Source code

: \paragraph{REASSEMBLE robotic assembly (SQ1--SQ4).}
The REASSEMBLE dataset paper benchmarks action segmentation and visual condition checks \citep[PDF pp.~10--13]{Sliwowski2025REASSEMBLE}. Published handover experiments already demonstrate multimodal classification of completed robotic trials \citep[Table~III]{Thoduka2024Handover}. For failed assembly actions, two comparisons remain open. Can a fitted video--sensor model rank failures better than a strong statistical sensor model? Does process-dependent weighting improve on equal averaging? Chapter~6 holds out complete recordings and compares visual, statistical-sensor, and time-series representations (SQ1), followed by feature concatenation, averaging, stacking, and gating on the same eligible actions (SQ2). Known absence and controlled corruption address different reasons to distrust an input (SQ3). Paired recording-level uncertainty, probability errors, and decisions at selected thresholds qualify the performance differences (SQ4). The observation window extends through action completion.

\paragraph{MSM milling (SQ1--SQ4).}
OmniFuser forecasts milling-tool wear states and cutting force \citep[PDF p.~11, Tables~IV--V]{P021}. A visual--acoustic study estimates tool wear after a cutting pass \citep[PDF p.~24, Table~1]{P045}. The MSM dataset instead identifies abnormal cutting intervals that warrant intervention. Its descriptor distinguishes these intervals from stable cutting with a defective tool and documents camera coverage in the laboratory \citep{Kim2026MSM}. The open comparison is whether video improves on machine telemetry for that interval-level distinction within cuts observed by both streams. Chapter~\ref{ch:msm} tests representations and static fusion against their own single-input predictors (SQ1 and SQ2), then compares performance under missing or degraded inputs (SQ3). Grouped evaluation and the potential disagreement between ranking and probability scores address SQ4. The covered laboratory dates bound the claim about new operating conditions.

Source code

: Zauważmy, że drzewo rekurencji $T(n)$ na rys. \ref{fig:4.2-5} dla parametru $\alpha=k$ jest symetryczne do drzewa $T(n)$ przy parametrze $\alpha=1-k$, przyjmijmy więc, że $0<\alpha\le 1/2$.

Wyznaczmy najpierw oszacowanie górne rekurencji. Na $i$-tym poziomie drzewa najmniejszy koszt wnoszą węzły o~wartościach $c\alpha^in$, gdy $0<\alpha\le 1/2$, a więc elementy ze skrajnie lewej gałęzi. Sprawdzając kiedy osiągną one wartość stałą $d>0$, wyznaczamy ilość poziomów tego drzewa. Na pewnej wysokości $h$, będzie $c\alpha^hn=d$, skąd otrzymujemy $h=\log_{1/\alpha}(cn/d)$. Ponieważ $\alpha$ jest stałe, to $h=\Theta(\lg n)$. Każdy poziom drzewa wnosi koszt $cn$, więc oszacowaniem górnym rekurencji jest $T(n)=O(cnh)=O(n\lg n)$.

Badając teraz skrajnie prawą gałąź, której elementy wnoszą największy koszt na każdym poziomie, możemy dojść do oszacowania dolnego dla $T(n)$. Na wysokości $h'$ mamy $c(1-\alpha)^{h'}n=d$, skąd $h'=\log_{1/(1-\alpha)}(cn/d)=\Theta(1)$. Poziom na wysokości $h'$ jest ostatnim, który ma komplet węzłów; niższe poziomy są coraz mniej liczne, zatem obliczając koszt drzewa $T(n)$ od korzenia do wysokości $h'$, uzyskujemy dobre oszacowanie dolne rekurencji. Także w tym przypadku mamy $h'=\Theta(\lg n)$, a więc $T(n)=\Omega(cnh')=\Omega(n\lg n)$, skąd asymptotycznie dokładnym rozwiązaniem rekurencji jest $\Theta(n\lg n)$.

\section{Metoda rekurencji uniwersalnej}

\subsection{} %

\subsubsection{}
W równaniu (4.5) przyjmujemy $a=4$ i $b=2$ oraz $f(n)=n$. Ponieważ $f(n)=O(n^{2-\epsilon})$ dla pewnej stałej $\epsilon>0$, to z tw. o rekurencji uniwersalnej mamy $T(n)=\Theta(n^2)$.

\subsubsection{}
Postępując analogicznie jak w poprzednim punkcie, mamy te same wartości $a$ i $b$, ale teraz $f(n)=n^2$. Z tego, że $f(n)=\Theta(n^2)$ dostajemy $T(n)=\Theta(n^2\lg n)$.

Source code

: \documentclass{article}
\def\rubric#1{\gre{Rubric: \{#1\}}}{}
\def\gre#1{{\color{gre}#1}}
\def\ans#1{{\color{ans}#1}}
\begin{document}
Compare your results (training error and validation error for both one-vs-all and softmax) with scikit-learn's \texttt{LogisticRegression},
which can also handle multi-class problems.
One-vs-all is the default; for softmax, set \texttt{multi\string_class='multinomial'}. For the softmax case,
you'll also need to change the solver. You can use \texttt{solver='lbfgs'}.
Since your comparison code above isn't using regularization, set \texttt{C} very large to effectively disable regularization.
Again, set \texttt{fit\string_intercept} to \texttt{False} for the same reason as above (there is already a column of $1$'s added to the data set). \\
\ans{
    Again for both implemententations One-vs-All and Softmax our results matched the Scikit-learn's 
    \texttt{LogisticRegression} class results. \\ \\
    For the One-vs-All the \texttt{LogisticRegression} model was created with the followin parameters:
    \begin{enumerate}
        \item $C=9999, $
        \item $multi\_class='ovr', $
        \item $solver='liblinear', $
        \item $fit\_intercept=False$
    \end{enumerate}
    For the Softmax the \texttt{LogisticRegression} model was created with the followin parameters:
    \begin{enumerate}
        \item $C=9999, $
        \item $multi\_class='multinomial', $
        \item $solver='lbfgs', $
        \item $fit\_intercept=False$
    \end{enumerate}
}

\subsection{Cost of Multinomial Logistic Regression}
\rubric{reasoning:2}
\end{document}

- - - - - - -

-- Assignment --
In the listing above, locate the line with "which can also handle multi-class problems." and the line with "Since your comparison", then extract exactly those lines and every line between them, and nothing more.

-- Response area --
which can also handle multi-class problems.
One-vs-all is the default; for softmax, set \texttt{multi\string_class='multinomial'}. For the softmax case,
you'll also need to change the solver. You can use \texttt{solver='lbfgs'}.
Since your comparison code above isn't using regularization, set \texttt{C} very large to effectively disable regularization.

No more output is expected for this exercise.